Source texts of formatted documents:
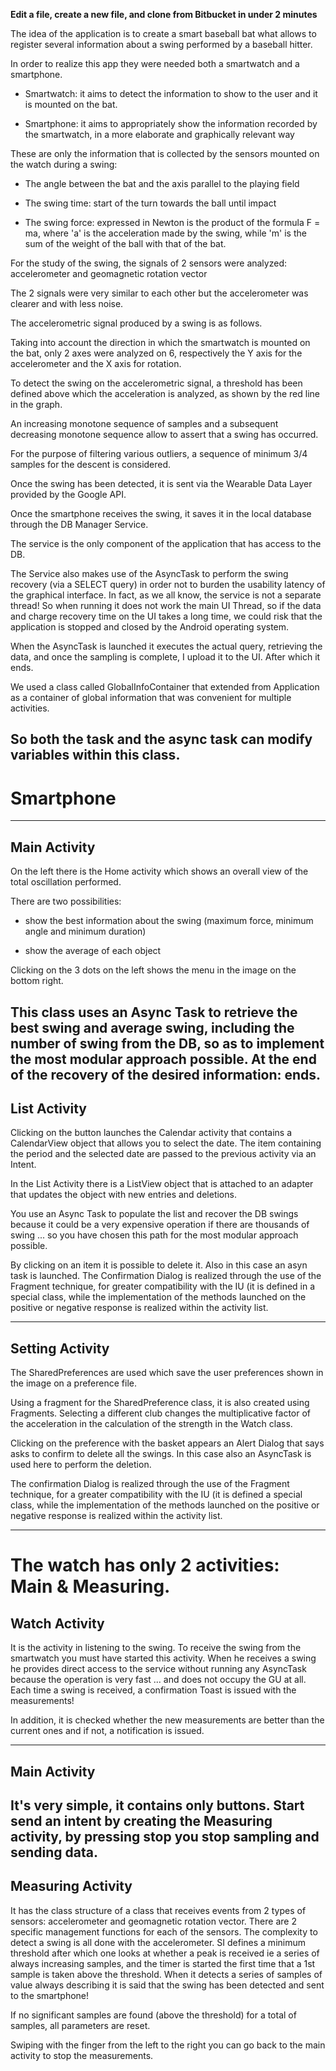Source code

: **Edit a file, create a new file, and clone from Bitbucket in under 2 minutes**

The idea of the application is to create a smart baseball bat what allows to register several information about a swing performed by a baseball hitter.

In order to realize this app they were needed both a smartwatch and a smartphone.

- Smartwatch: it aims to detect the information to show to the user and it is mounted on the bat.

- Smartphone: it aims to appropriately show the information recorded by the smartwatch, in a more elaborate and graphically relevant way
 
 These are only the information that is collected by the sensors mounted on the watch during a swing:

- The angle between the bat and the axis parallel to the playing field

- The swing time: start of the turn towards the ball until impact

- The swing force: expressed in Newton is the product of the formula F = ma, where 'a' is the acceleration made by the swing, while 'm' is the sum of the weight of the ball with that of the bat.

For the study of the swing, the signals of 2 sensors were analyzed: accelerometer and geomagnetic rotation vector

The 2 signals were very similar to each other but the accelerometer was clearer and with less noise.

The accelerometric signal produced by a swing is as follows.

Taking into account the direction in which the smartwatch is mounted on the bat, only 2 axes were analyzed on 6, respectively the Y axis for the accelerometer and the X axis for rotation.

To detect the swing on the accelerometric signal, a threshold has been defined above which the acceleration is analyzed, as shown by the red line in the graph.

An increasing monotone sequence of samples and a subsequent decreasing monotone sequence allow to assert that a swing has occurred.

For the purpose of filtering various outliers, a sequence of minimum 3/4 samples for the descent is considered.

Once the swing has been detected, it is sent via the Wearable Data Layer provided by the Google API.

Once the smartphone receives the swing, it saves it in the local database through the DB Manager Service.

The service is the only component of the application that has access to the DB.

The Service also makes use of the AsyncTask to perform the swing recovery (via a SELECT query) in order not to burden the usability latency of the graphical interface. In fact, as we all know, the service is not a separate thread! So when running it does not work the main UI Thread, so if the data and charge recovery time on the UI takes a long time, we could risk that the application is stopped and closed by the Android operating system.

When the AsyncTask is launched it executes the actual query, retrieving the data, and once the sampling is complete, I upload it to the UI. After which it ends.

We used a class called GlobalInfoContainer that extended from Application as a container of global information that was convenient for multiple activities.

So both the task and the async task can modify variables within this class.
---

# Smartphone

---

## Main Activity

On the left there is the Home activity which shows an overall view of the total oscillation performed.

There are two possibilities:

- show the best information about the swing (maximum force, minimum angle and minimum duration)

- show the average of each object

Clicking on the 3 dots on the left shows the menu in the image on the bottom right.

This class uses an Async Task to retrieve the best swing and average swing, including the number of swing from the DB, so as to implement the most modular approach possible. At the end of the recovery of the desired information: ends.
---

##  List Activity

Clicking on the button launches the Calendar activity that contains a CalendarView object that allows you to select the date. The item containing the period and the selected date are passed to the previous activity via an Intent.

In the List Activity there is a ListView object that is attached to an adapter that updates the object with new entries and deletions.

You use an Async Task to populate the list and recover the DB swings because it could be a very expensive operation if there are thousands of swing ... so you have chosen this path for the most modular approach possible.

By clicking on an item it is possible to delete it. Also in this case an asyn task is launched. The Confirmation Dialog is realized through the use of the Fragment technique, for greater compatibility with the IU (it is defined in a special class, while the implementation of the methods launched on the positive or negative response is realized within the activity list.

---

##  Setting Activity

The SharedPreferences are used which save the user preferences shown in the image on a preference file.

Using a fragment for the SharedPreference class, it is also created using Fragments. Selecting a different club changes the multiplicative factor of the acceleration in the calculation of the strength in the Watch class.

Clicking on the preference with the basket appears an Alert Dialog that says asks to confirm to delete all the swings. In this case also an AsyncTask is used here to perform the deletion.

The confirmation Dialog is realized through the use of the Fragment technique, for a greater compatibility with the IU (it is defined a special class, while the implementation of the methods launched on the positive or negative response is realized within the activity list.

---
# The watch has only 2 activities: Main & Measuring.


##  Watch Activity
It is the activity in listening to the swing. To receive the swing from the smartwatch you must have started this activity. When he receives a swing he provides direct access to the service without running any AsyncTask because the operation is very fast ... and does not occupy the GU at all. Each time a swing is received, a confirmation Toast is issued with the measurements! 

In addition, it is checked whether the new measurements are better than the current ones and if not, a notification is issued.

---

##  Main Activity

It's very simple, it contains only buttons. Start send an intent by creating the Measuring activity, by pressing stop you stop sampling and sending data.
---

##  Measuring Activity

It has the class structure of a class that receives events from 2 types of sensors: accelerometer and geomagnetic rotation vector. There are 2 specific management functions for each of the sensors. The complexity to detect a swing is all done with the accelerometer. SI defines a minimum threshold after which one looks at whether a peak is received ie a series of always increasing samples, and the timer is started the first time that a 1st sample is taken above the threshold. When it detects a series of samples of value always describing it is said that the swing has been detected and sent to the smartphone!

If no significant samples are found (above the threshold) for a total of samples, all parameters are reset.

Swiping with the finger from the left to the right you can go back to the main activity to stop the measurements.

▸ Exercise directions: Reproduce the data above word for word from its first line through the line that holds "To detect the swing", both ends included; skip pictures.

▸ Answer for the task:
Source code

: **Edit a file, create a new file, and clone from Bitbucket in under 2 minutes**

The idea of the application is to create a smart baseball bat what allows to register several information about a swing performed by a baseball hitter.

In order to realize this app they were needed both a smartwatch and a smartphone.

- Smartwatch: it aims to detect the information to show to the user and it is mounted on the bat.

- Smartphone: it aims to appropriately show the information recorded by the smartwatch, in a more elaborate and graphically relevant way
 
 These are only the information that is collected by the sensors mounted on the watch during a swing:

- The angle between the bat and the axis parallel to the playing field

- The swing time: start of the turn towards the ball until impact

- The swing force: expressed in Newton is the product of the formula F = ma, where 'a' is the acceleration made by the swing, while 'm' is the sum of the weight of the ball with that of the bat.

For the study of the swing, the signals of 2 sensors were analyzed: accelerometer and geomagnetic rotation vector

The 2 signals were very similar to each other but the accelerometer was clearer and with less noise.

The accelerometric signal produced by a swing is as follows.

Taking into account the direction in which the smartwatch is mounted on the bat, only 2 axes were analyzed on 6, respectively the Y axis for the accelerometer and the X axis for rotation.

To detect the swing on the accelerometric signal, a threshold has been defined above which the acceleration is analyzed, as shown by the red line in the graph.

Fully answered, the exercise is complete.